Nationwide lockdowns in the UK during the pandemic were a “failure” of public health policy as they were not considered a last resort, an epidemiology expert has said.
Giving evidence at the Covid-19 public inquiry on Monday, Prof Mark Woolhouse of the University of Edinburgh – a member of the Scientific Pandemic Influenza Group on Modelling (SPI-M-O) – said the group failed to adequately assess the negative consequences of a nationwide lockdown.
“The harms of the social distancing measures – particularly lockdown, the economic harms, the educational harms, the harms to access to healthcare, the harms to societal wellbeing … just the way we all function … mental health – were not included in any of the work that SPI-M-O did and, as far as I could tell, no one else was doing it either,” Woolhouse told the inquiry.
“I take the view that it would have been very helpful if the government said explicitly: ‘We don’t want to go into lockdown. What’s your advice? How can we both minimise the health burden and stay out of lockdown?’ And we could have given a lot of advice and all the other things you could do other than lockdown.
“The question of how to avoid lockdown was never asked of us and I find that extraordinary.”
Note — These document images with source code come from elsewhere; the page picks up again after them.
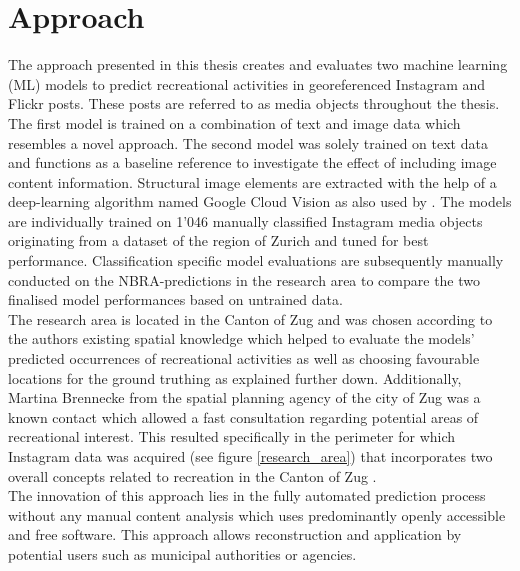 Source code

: \section{Approach}
The approach presented in this thesis creates and evaluates two machine learning (ML) models to predict recreational activities in georeferenced Instagram and Flickr posts. These posts are referred to as media objects throughout the thesis. The first model is trained on a combination of text and image data which resembles a novel approach. The second model was solely trained on text data and functions as a baseline reference to investigate the effect of including image content information. Structural image elements are extracted with the help of a deep-learning algorithm named Google Cloud Vision as also used by \textcite{Richards2018}. The models are individually trained on 1'046 manually classified Instagram media objects originating from a dataset of the region of Zurich \parencite{Gruzd2016} and tuned for best performance. Classification specific model evaluations are subsequently manually conducted on the NBRA-predictions in the research area to compare the two finalised model performances based on untrained data.\\
The research area is located in the Canton of Zug and was chosen according to the authors existing spatial knowledge which helped to evaluate the models' predicted occurrences of recreational activities as well as choosing favourable locations for the ground truthing as explained further down. Additionally, Martina Brennecke from the spatial planning agency of the city of Zug was a known contact which allowed a fast consultation regarding potential areas of recreational interest. This resulted specifically in the perimeter for which Instagram data was acquired (see figure \ref{research_area}) that incorporates two overall concepts related to recreation in the Canton of Zug \parencite{BaudirektiondesKantonsZug2012, Berchtold2011}.\\
\newline
The innovation of this approach lies in the fully automated prediction process without any manual content analysis which uses predominantly openly accessible and free software. This approach allows reconstruction and application by potential users such as municipal authorities or agencies. \\
\newline

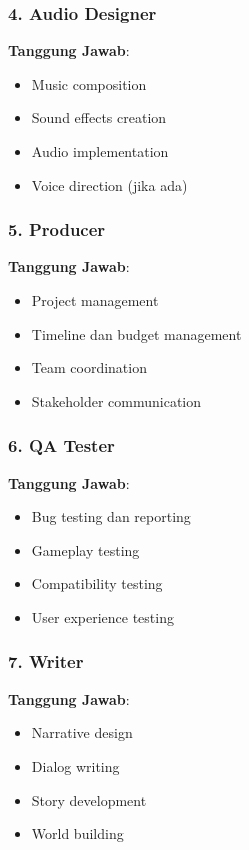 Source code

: \subsubsection{4. Audio Designer}

\textbf{Tanggung Jawab}:
\begin{itemize}
\item Music composition
\item Sound effects creation
\item Audio implementation
\item Voice direction (jika ada)
\end{itemize}

\subsubsection{5. Producer}

\textbf{Tanggung Jawab}:
\begin{itemize}
\item Project management
\item Timeline dan budget management
\item Team coordination
\item Stakeholder communication
\end{itemize}

\subsubsection{6. QA Tester}

\textbf{Tanggung Jawab}:
\begin{itemize}
\item Bug testing dan reporting
\item Gameplay testing
\item Compatibility testing
\item User experience testing
\end{itemize}

\subsubsection{7. Writer}

\textbf{Tanggung Jawab}:
\begin{itemize}
\item Narrative design
\item Dialog writing
\item Story development
\item World building
\end{itemize}

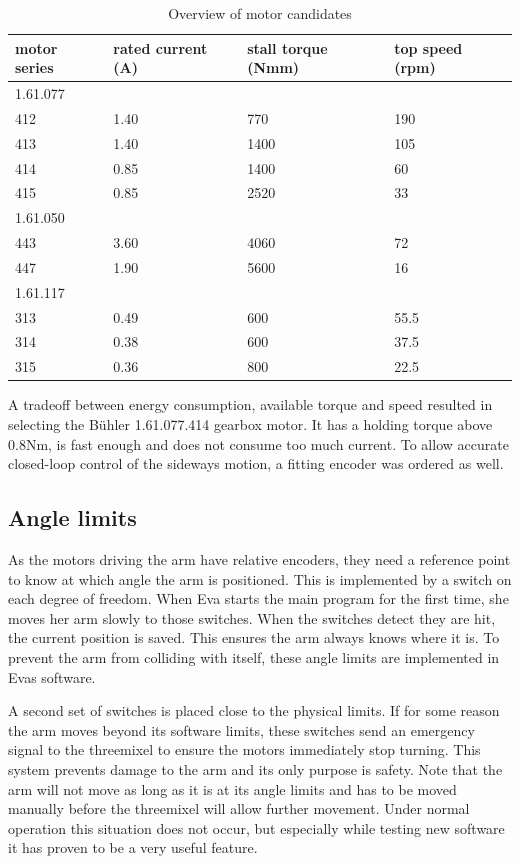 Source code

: \documentclass[technical_document.tex]{subfiles}
\begin{document}
\begin{table}[h]
\begin{tabular}{| p{3cm} | p{3cm} | p{3cm} | p{3cm} |}
\hline
motor series	&	rated current (A)	&	stall torque (Nmm)	&	top speed (rpm)	\\
\hline
1.61.077		&						&						&					\\
412				&	1.40				&	770					&	190				\\
413				&	1.40				&	1400				&	105				\\
414				&	0.85				&	1400				&	60				\\
415				&	0.85				&	2520				&	33				\\
\hline
1.61.050		&						&						&					\\
443				&	3.60				&	4060				&	72				\\
447				&	1.90				&	5600				&	16				\\
\hline
1.61.117		&						&						&					\\
313				&	0.49				&	600					&	55.5			\\
314				&	0.38				&	600					&	37.5			\\
315				&	0.36				&	800					&	22.5			\\

\hline
\end{tabular}
\caption{Overview of motor candidates}
\label{table:motors}
\end{table}


A tradeoff between energy consumption, available torque and speed resulted in selecting the B\"{u}hler 1.61.077.414 gearbox motor. It has a holding torque above 0.8Nm, is fast enough and does not consume too much current. To allow accurate closed-loop control of the sideways motion, a fitting encoder was ordered as well.


\subsection{Angle limits}

As the motors driving the arm have relative encoders, they need a reference point to know at which angle the arm is positioned. This is implemented by a switch on each degree of freedom. When Eva starts the main program for the first time, she moves her arm slowly to those switches. When the switches detect they are hit, the current position is saved. This ensures the arm always knows where it is. To prevent the arm from colliding with itself, these angle limits are implemented in Eva\textquotesingle{}s software.

A second set of switches is placed close to the physical limits. If for some reason the arm moves beyond its software limits, these switches send an emergency signal to the threemixel to ensure the motors immediately stop turning. This system prevents damage to the arm and its only purpose is safety. Note that the arm will not move as long as it is at its angle limits and has to be moved manually before the threemixel will allow further movement. Under normal operation this situation does not occur, but especially while testing new software it has proven to be a very useful feature.
\end{document}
Woolhouse, who specialises in infectious diseases and epidemiology, also criticised the phrase “going early, going hard”, used by the UK’s then chief scientific adviser, Sir Patrick Vallance, in regard to the rapid implementation of a strict lockdown, claiming that in the circumstances of the coronavirus pandemic it would not have been effective, as completely eradicating the virus was not an option at that time.
He added: “I remember Patrick [Vallance] and others repeated it several times: ‘Go hard, go early and go wider than you would have.’ Now that, for me, is a good maxim in a particular situation where your strategic objective is to eradicate the virus – you’re going to try and clear it out completely. That’s what was done with Sars in 2003.
“I did not think from very early on that eradicating the virus was even the remotest possibility. In which case this ‘go hard, go early, go wide’ is going to mean severe restrictions,” Woolhouse said. “I was always interested from early on in trying to find a sustainable intervention and so my maxim is, ‘If you go early, you don’t have to go so hard.’”
Although Woolhouse told the inquiry that he supported lockdown at the time, with hindsight he questioned whether the measures were entirely necessary, before adding that lockdown was “a failure of public health policy”.
He added: “I think it’s fair to describe lockdown not as a public health policy, but as a failure of public health policy. [Lockdown] is what you do when all those other things you know you can do haven’t worked, it’s a last resort and it should always be that in my view.”
The inquiry continues.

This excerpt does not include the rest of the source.